◆ **Source texts of formatted documents**:
····················
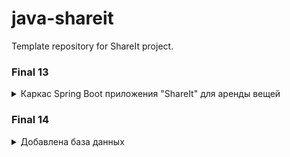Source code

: # **java-shareit**

   Template repository for ShareIt project.

   ### **Final 13**

<details>

<summary> Каркас Spring Boot приложения "ShareIt" для аренды вещей </summary>

   Обеспечивает пользователям:

   1) Возможность рассказывать, какими вещами они готовы поделиться.
   2) Возможность находить нужную вещь и брать её в аренду на какое-то время.
 
</details>

   ### **Final 14**

   <details>

<summary> Добавлена база данных </summary>

   Так же добавлено:

   1) Функция бронирования.
   2) Возможность оставлять отзывы.
 
</details>
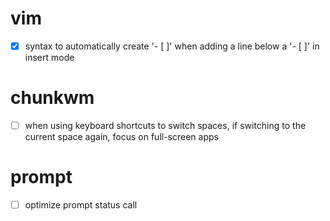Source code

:# vim
- [X] syntax to automatically create '- [ ]' when adding a line below a '- [ ]' in insert mode
# chunkwm
- [ ] when using keyboard shortcuts to switch spaces, if switching to the current space again, focus on full-screen apps
# prompt
- [ ] optimize prompt status call


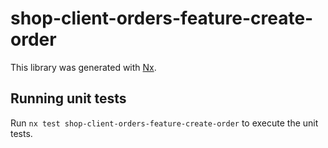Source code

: # shop-client-orders-feature-create-order

This library was generated with [Nx](https://nx.dev).

## Running unit tests

Run `nx test shop-client-orders-feature-create-order` to execute the unit tests.
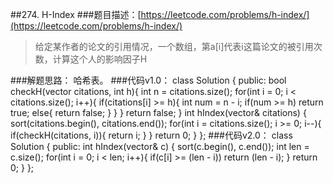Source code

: ##274. H-Index
###题目描述：[https://leetcode.com/problems/h-index/](https://leetcode.com/problems/h-index/)
> 给定某作者的论文的引用情况，一个数组，第a[i]代表i这篇论文的被引用次数，计算这个人的影响因子H

###解题思路：
哈希表。
###代码v1.0：
	class Solution {
	public:
	    bool checkH(vector<int> citations, int h){
	        int n = citations.size();
	        for(int i = 0; i < citations.size(); i++){
	            if(citations[i] >= h){
	                int num = n - i;
	                if(num >= h)
	                    return true;
	                else{
	                    return false;
	                }
	            }
	        }
	        return false;
	    }
	    int hIndex(vector<int>& citations) {
	        sort(citations.begin(), citations.end());
	        for(int i = citations.size(); i >= 0; i--){
	            if(checkH(citations, i)){
	                return i;
	            }
	        }
	        return 0;
	    }
	};
###代码v2.0：
	class Solution {
	public:
	    int hIndex(vector<int>& c) {
	        sort(c.begin(), c.end());
	        int len = c.size();
	        for(int i = 0; i < len; i++){
	            if(c[i] >= (len - i))
	                return (len - i);
	        }
	        return 0;
	    }
	};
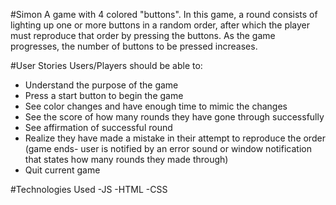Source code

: #Simon
A game with 4 colored "buttons". In this game, a round consists of lighting up one or more buttons in a random order, after which the player must reproduce that order by pressing the buttons. As the game progresses, the number of buttons to be pressed increases.

#User Stories
Users/Players should be able to: 
  - Understand the purpose of the game
  - Press a start button to begin the game
  - See color changes and have enough time to mimic the changes
  - See the score of how many rounds they have gone through successfully
  - See affirmation of successful round 
  - Realize they have made a mistake in their attempt to reproduce the order (game ends- user is notified by an error sound or window notification that states how many rounds they made through)
  - Quit current game 

#Technologies Used
-JS
-HTML
-CSS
····················
◆ **Directions for this task**: Start at the top of the entries and repeat each line exactly, ending at the line that contains "###题目描述：[https". Pictures are not part of the copy.

◆ **Solution to the exercise**:
Source code

: # **java-shareit**

   Template repository for ShareIt project.

   ### **Final 13**

<details>

<summary> Каркас Spring Boot приложения "ShareIt" для аренды вещей </summary>

   Обеспечивает пользователям:

   1) Возможность рассказывать, какими вещами они готовы поделиться.
   2) Возможность находить нужную вещь и брать её в аренду на какое-то время.
 
</details>

   ### **Final 14**

   <details>

<summary> Добавлена база данных </summary>

   Так же добавлено:

   1) Функция бронирования.
   2) Возможность оставлять отзывы.
 
</details>
Source code

:# vim
- [X] syntax to automatically create '- [ ]' when adding a line below a '- [ ]' in insert mode
# chunkwm
- [ ] when using keyboard shortcuts to switch spaces, if switching to the current space again, focus on full-screen apps
# prompt
- [ ] optimize prompt status call


Source code

: # shop-client-orders-feature-create-order

This library was generated with [Nx](https://nx.dev).

## Running unit tests

Run `nx test shop-client-orders-feature-create-order` to execute the unit tests.
Source code

: ##274. H-Index
###题目描述：[https://leetcode.com/problems/h-index/](https://leetcode.com/problems/h-index/)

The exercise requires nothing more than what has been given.